Mr. Bhat established contact with the group, who had gone for a trekking in the forests as per Mr. Bhat, through a phone-call and asked them to flash their torches. “When I saw their torch the first time, I knew the young boys were in grave danger.”
He says that the group of nine boys had lost their way in the forests and were on the edge of a dangerous stream. “I just told them to not move downwards,” he says, “if you move, you die. Wait for my instructions.”
Nearly by midnight, Mr. Bhat was on the top of the mountain – about 2,700 meters above the ground. He flashed his torch for long and asked the group to do the same. After a few minutes, Mr. Bhat located them. “It was too dark and I asked them to wait till the light comes up,” he recounts.
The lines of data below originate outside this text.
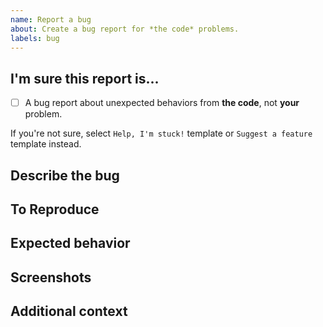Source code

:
 ```yaml
---
name: Report a bug
about: Create a bug report for *the code* problems.
labels: bug
---
```



## I'm sure this report is...
- [ ] A bug report about unexpected behaviors from **the code**, not **your** problem.
<!--
- [ ] Not related to **your** problem, which should be posted as a question.
- [ ] Not related to **a feature suggestion**, which should be posted as an enhancement.
-->

If you're not sure, select `Help, I'm stuck!` template or `Suggest a feature` template instead.


## Describe the bug
<!-- A clear and concise description of what the bug is. -->


## To Reproduce
<!--
Steps to reproduce the behavior:
1. Go to '...'
2. Click on '....'
3. Scroll down to '....'
4. See error
-->


## Expected behavior
<!-- A clear and concise description of what you expected to happen. -->


## Screenshots
<!-- If applicable, add screenshots to help explain the bug. -->


## Additional context
<!-- Add any other context about the bug here. -->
At about 5:30 am, on the directions of Mr. Bhat, the group of the students started trekking towards the top. When the group reached him, many among them broke down. They thought, as Mr. Bhat says, they wouldn’t survive.
“One of them lay down and said, ‘You are my Allah!’” The soft-spoken Mr. Bhat shies away from the phrase. He says he is no God. “But I felt nice,” says Mr. Bhat. “I just hope their well-wishes reach my father and he feels proud of me from heaven.”
Mr. Bhat was out of water and so was the group. He melted snow and gave them water to drink. After resting for a couple of minutes, he started trekking down and reached the lower part by 9 am.
“The rescue team was waiting for us in the lower reaches,” he says. “Everyone was happy to see the group alive and safe. The rescue team clicked photographs with them.” And Mr. Bhat stayed away from these flashes.
He thinks of himself as a small-time worker of nature and “if the group remembers his efforts, that’s enough. If the rescue team doesn’t give me the due credit, it won’t matter.”
Later, the group was handed over to Nishat Police Station by the team of Altaf Hussain, Wildlife Warden Central Division Srinagar.